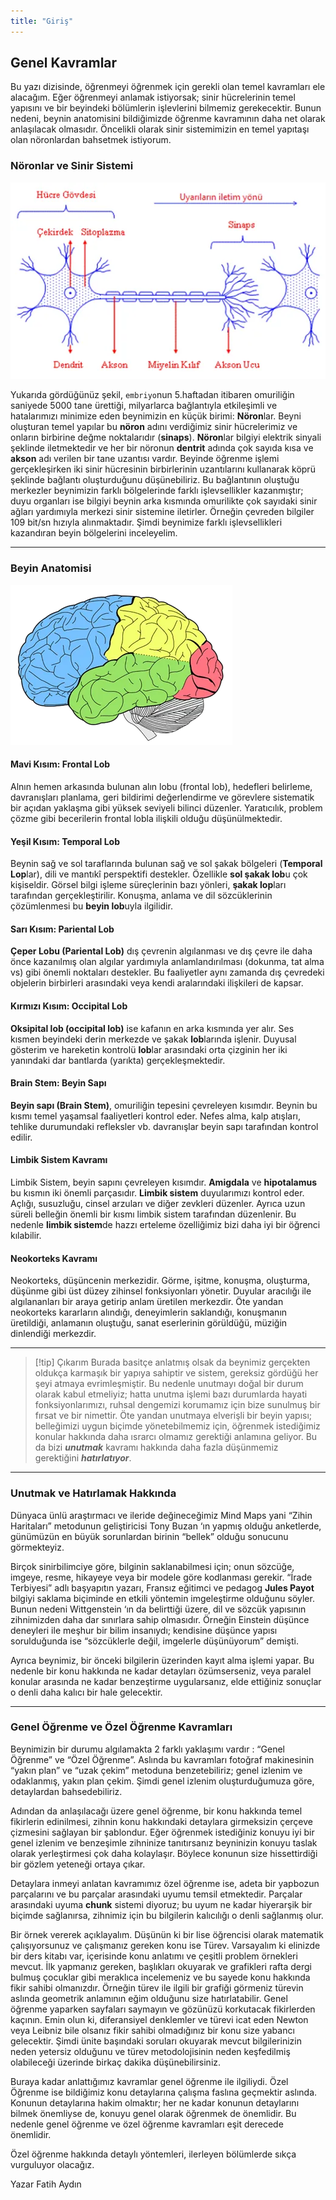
 ```yaml
---
title: "Giriş"
---
```


## Genel Kavramlar
Bu yazı dizisinde, öğrenmeyi öğrenmek için gerekli olan temel kavramları ele alacağım. Eğer öğrenmeyi anlamak istiyorsak; sinir hücrelerinin temel yapısını ve bir beyindeki bölümlerin işlevlerini bilmemiz gerekecektir. Bunun nedeni, beynin anatomisini bildiğimizde öğrenme kavramının daha net olarak anlaşılacak olmasıdır. Öncelikli olarak sinir sistemimizin en temel yapıtaşı olan nöronlardan bahsetmek istiyorum.

### Nöronlar ve Sinir Sistemi
![Bir Sinir Hücresi (Nöron) ‘un Temel Yapısı](images/ogrenmeyi-ogrenme-giris-1.png)

Yukarıda gördüğünüz şekil, `embriyo`nun 5.haftadan itibaren omuriliğin saniyede 5000 tane ürettiği, milyarlarca bağlantıyla etkileşimli ve hatalarımızı minimize eden beynimizin en küçük birimi: **Nöron**lar. Beyni oluşturan temel yapılar bu **nöron** adını verdiğimiz sinir hücrelerimiz ve onların birbirine değme noktalarıdır (**sinaps**). **Nöron**lar bilgiyi elektrik sinyali şeklinde iletmektedir ve her bir nöronun **dentrit** adında çok sayıda kısa ve **akson** adı verilen bir tane uzantısı vardır. Beyinde öğrenme işlemi gerçekleşirken iki sinir hücresinin birbirlerinin uzantılarını kullanarak köprü şeklinde bağlantı oluşturduğunu düşünebiliriz. Bu bağlantının oluştuğu merkezler beynimizin farklı bölgelerinde farklı işlevsellikler kazanmıştır; duyu organları ise bilgiyi beynin arka kısmında omurilikte çok sayıdaki sinir ağları yardımıyla merkezi sinir sistemine iletirler. Örneğin çevreden bilgiler 109 bit/sn hızıyla alınmaktadır. Şimdi beynimize farklı işlevsellikleri kazandıran beyin bölgelerini inceleyelim.

---

### Beyin Anatomisi
![Bir Beynin Bölgelerinin Renklendirilmiş Haritası](images/ogrenmeyi-ogrenme-giris-2.png)
#### Mavi Kısım: Frontal Lob  
Alnın hemen arkasında bulunan alın lobu (frontal lob), hedefleri belirleme, davranışları planlama, geri bildirimi değerlendirme ve görevlere sistematik bir açıdan yaklaşma gibi yüksek seviyeli bilinci düzenler. Yaratıcılık, problem çözme gibi becerilerin frontal lobla ilişkili olduğu düşünülmektedir.

#### Yeşil Kısım: Temporal Lob
Beynin sağ ve sol taraflarında bulunan sağ ve sol şakak bölgeleri (**Temporal Lop**lar), dili ve mantıkî perspektifi destekler. Özellikle **sol şakak lob**u çok kişiseldir. Görsel bilgi işleme süreçlerinin bazı yönleri, **şakak lop**ları tarafından gerçekleştirilir. Konuşma, anlama ve dil sözcüklerinin çözümlenmesi bu **beyin lob**uyla ilgilidir.

#### Sarı Kısım: Pariental Lob
**Çeper Lobu (Pariental Lob)** dış çevrenin algılanması ve dış çevre ile daha önce kazanılmış olan algılar yardımıyla anlamlandırılması (dokunma, tat alma vs) gibi önemli noktaları destekler. Bu faaliyetler aynı zamanda dış çevredeki objelerin birbirleri arasındaki veya kendi aralarındaki ilişkileri de kapsar.

#### Kırmızı Kısım: Occipital Lob
**Oksipital lob (occipital lob)** ise kafanın en arka kısmında yer alır. Ses kısmen beyindeki derin merkezde ve şakak **lob**larında işlenir. Duyusal gösterim ve hareketin kontrolü **lob**lar arasındaki orta çizginin her iki yanındaki dar bantlarda (yarıkta) gerçekleşmektedir.

#### Brain Stem: Beyin Sapı
**Beyin sapı (Brain Stem)**, omuriliğin tepesini çevreleyen kısımdır. Beynin bu kısmı temel yaşamsal faaliyetleri kontrol eder. Nefes alma, kalp atışları, tehlike durumundaki refleksler vb. davranışlar beyin sapı tarafından kontrol edilir.

#### Limbik Sistem Kavramı
Limbik Sistem, beyin sapını çevreleyen kısımdır. **Amigdala** ve **hipotalamus** bu kısmın iki önemli parçasıdır. **Limbik sistem** duyularımızı kontrol eder. Açlığı, susuzluğu, cinsel arzuları ve diğer zevkleri düzenler. Ayrıca uzun süreli belleğin önemli bir kısmı limbik sistem tarafından düzenlenir. Bu nedenle **limbik sistem**de hazzı erteleme özelliğimiz bizi daha iyi bir öğrenci kılabilir.

#### Neokorteks Kavramı
Neokorteks, düşüncenin merkezidir. Görme, işitme, konuşma, oluşturma, düşünme gibi üst düzey zihinsel fonksiyonları yönetir. Duyular aracılığı ile algılananları bir araya getirip anlam üretilen merkezdir. Öte yandan neokorteks kararların alındığı, deneyimlerin saklandığı, konuşmanın üretildiği, anlamanın oluştuğu, sanat eserlerinin görüldüğü, müziğin dinlendiği merkezdir.

---

>[!tip] Çıkarım
>Burada basitçe anlatmış olsak da beynimiz gerçekten oldukça karmaşık bir yapıya sahiptir ve sistem, gereksiz gördüğü her şeyi atmaya evrimleşmiştir. Bu nedenle unutmayı doğal bir durum olarak kabul etmeliyiz; hatta unutma işlemi bazı durumlarda hayati fonksiyonlarımızı, ruhsal dengemizi korumamız için bize sunulmuş bir fırsat ve bir nimettir. Öte yandan unutmaya elverişli bir beyin yapısı; belleğimizi uygun biçimde yönetebilmemiz için, öğrenmek istediğimiz konular hakkında daha ısrarcı olmamız gerektiği anlamına geliyor. Bu da bizi **_unutmak_** kavramı hakkında daha fazla düşünmemiz gerektiğini **_hatırlatıyor_**.

---

### Unutmak ve Hatırlamak Hakkında
Dünyaca ünlü araştırmacı ve ileride değineceğimiz Mind Maps yani “Zihin Haritaları” metodunun geliştiricisi Tony Buzan ‘ın yapmış olduğu anketlerde, günümüzün en büyük sorunlardan birinin “bellek” olduğu sonucunu görmekteyiz.

Birçok sinirbilimciye göre, bilginin saklanabilmesi için; onun sözcüğe, imgeye, resme, hikayeye veya bir modele göre kodlanması gerekir. “İrade Terbiyesi” adlı başyapıtın yazarı, Fransız eğitimci ve pedagog **Jules Payot** bilgiyi saklama biçiminde en etkili yöntemin imgeleştirme olduğunu söyler. Bunun nedeni Wittgenstein ‘ın da belirttiği üzere, dil ve sözcük yapısının zihnimizden daha dar sınırlara sahip olmasıdır. Örneğin Einstein düşünce deneyleri ile meşhur bir bilim insanıydı; kendisine düşünce yapısı sorulduğunda ise “sözcüklerle değil, imgelerle düşünüyorum” demişti.

Ayrıca beynimiz, bir önceki bilgilerin üzerinden kayıt alma işlemi yapar. Bu nedenle bir konu hakkında ne kadar detayları özümserseniz, veya paralel konular arasında ne kadar benzeştirme uygularsanız, elde ettiğiniz sonuçlar o denli daha kalıcı bir hale gelecektir.

---

### Genel Öğrenme ve Özel Öğrenme Kavramları
Beynimizin bir durumu algılamakta 2 farklı yaklaşımı vardır : “Genel Öğrenme” ve “Özel Öğrenme”. Aslında bu kavramları fotoğraf makinesinin “yakın plan” ve “uzak çekim” metoduna benzetebiliriz; genel izlenim ve odaklanmış, yakın plan çekim. Şimdi genel izlenim oluşturduğumuza göre, detaylardan bahsedebiliriz.

Adından da anlaşılacağı üzere genel öğrenme, bir konu hakkında temel fikirlerin edinilmesi, zihnin konu hakkındaki detaylara girmeksizin çerçeve çizmesini sağlayan bir şablondur. Eğer öğrenmek istediğiniz konuyu iyi bir genel izlenim ve benzeşimle zihninize tanıtırsanız beyninizin konuyu taslak olarak yerleştirmesi çok daha kolaylaşır. Böylece konunun size hissettirdiği bir gözlem yeteneği ortaya çıkar.

Detaylara inmeyi anlatan kavramımız özel öğrenme ise, adeta bir yapbozun parçalarını ve bu parçalar arasındaki uyumu temsil etmektedir. Parçalar arasındaki uyuma **chunk** sistemi diyoruz; bu uyum ne kadar hiyerarşik bir biçimde sağlanırsa, zihnimiz için bu bilgilerin kalıcılığı o denli sağlanmış olur.

Bir örnek vererek açıklayalım. Düşünün ki bir lise öğrencisi olarak matematik çalışıyorsunuz ve çalışmanız gereken konu ise Türev. Varsayalım ki elinizde bir ders kitabı var, içerisinde konu anlatımı ve çeşitli problem örnekleri mevcut. İlk yapmanız gereken, başlıkları okuyarak ve grafikleri rafta dergi bulmuş çocuklar gibi meraklıca incelemeniz ve bu sayede konu hakkında fikir sahibi olmanızdır. Örneğin türev ile ilgili bir grafiği görmeniz türevin aslında geometrik anlamının eğim olduğunu size hatırlatabilir. Genel öğrenme yaparken sayfaları saymayın ve gözünüzü korkutacak fikirlerden kaçının. Emin olun ki, diferansiyel denklemler ve türevi icat eden Newton veya Leibniz bile olsanız fikir sahibi olmadığınız bir konu size yabancı gelecektir. Şimdi ünite başındaki soruları okuyarak mevcut bilgilerinizin neden yetersiz olduğunu ve türev metodolojisinin neden keşfedilmiş olabileceği üzerinde birkaç dakika düşünebilirsiniz.

Buraya kadar anlattığımız kavramlar genel öğrenme ile ilgiliydi. Özel Öğrenme ise bildiğimiz konu detaylarına çalışma faslına geçmektir aslında. Konunun detaylarına hakim olmaktır; her ne kadar konunun detaylarını bilmek önemliyse de, konuyu genel olarak öğrenmek de önemlidir. Bu nedenle genel öğrenme ve özel öğrenme kavramları eşit derecede önemlidir.

Özel öğrenme hakkında detaylı yöntemleri, ilerleyen bölümlerde sıkça vurguluyor olacağız.

Yazar
Fatih Aydın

· · · · ·

From the records above, print exactly the lines that run from the line with "### Genel Öğrenme ve Özel Öğrenme Kavramları" to the line with "Bir örnek vererek", inclusive.

### Genel Öğrenme ve Özel Öğrenme Kavramları
Beynimizin bir durumu algılamakta 2 farklı yaklaşımı vardır : “Genel Öğrenme” ve “Özel Öğrenme”. Aslında bu kavramları fotoğraf makinesinin “yakın plan” ve “uzak çekim” metoduna benzetebiliriz; genel izlenim ve odaklanmış, yakın plan çekim. Şimdi genel izlenim oluşturduğumuza göre, detaylardan bahsedebiliriz.

Adından da anlaşılacağı üzere genel öğrenme, bir konu hakkında temel fikirlerin edinilmesi, zihnin konu hakkındaki detaylara girmeksizin çerçeve çizmesini sağlayan bir şablondur. Eğer öğrenmek istediğiniz konuyu iyi bir genel izlenim ve benzeşimle zihninize tanıtırsanız beyninizin konuyu taslak olarak yerleştirmesi çok daha kolaylaşır. Böylece konunun size hissettirdiği bir gözlem yeteneği ortaya çıkar.

Detaylara inmeyi anlatan kavramımız özel öğrenme ise, adeta bir yapbozun parçalarını ve bu parçalar arasındaki uyumu temsil etmektedir. Parçalar arasındaki uyuma **chunk** sistemi diyoruz; bu uyum ne kadar hiyerarşik bir biçimde sağlanırsa, zihnimiz için bu bilgilerin kalıcılığı o denli sağlanmış olur.

Bir örnek vererek açıklayalım. Düşünün ki bir lise öğrencisi olarak matematik çalışıyorsunuz ve çalışmanız gereken konu ise Türev. Varsayalım ki elinizde bir ders kitabı var, içerisinde konu anlatımı ve çeşitli problem örnekleri mevcut. İlk yapmanız gereken, başlıkları okuyarak ve grafikleri rafta dergi bulmuş çocuklar gibi meraklıca incelemeniz ve bu sayede konu hakkında fikir sahibi olmanızdır. Örneğin türev ile ilgili bir grafiği görmeniz türevin aslında geometrik anlamının eğim olduğunu size hatırlatabilir. Genel öğrenme yaparken sayfaları saymayın ve gözünüzü korkutacak fikirlerden kaçının. Emin olun ki, diferansiyel denklemler ve türevi icat eden Newton veya Leibniz bile olsanız fikir sahibi olmadığınız bir konu size yabancı gelecektir. Şimdi ünite başındaki soruları okuyarak mevcut bilgilerinizin neden yetersiz olduğunu ve türev metodolojisinin neden keşfedilmiş olabileceği üzerinde birkaç dakika düşünebilirsiniz.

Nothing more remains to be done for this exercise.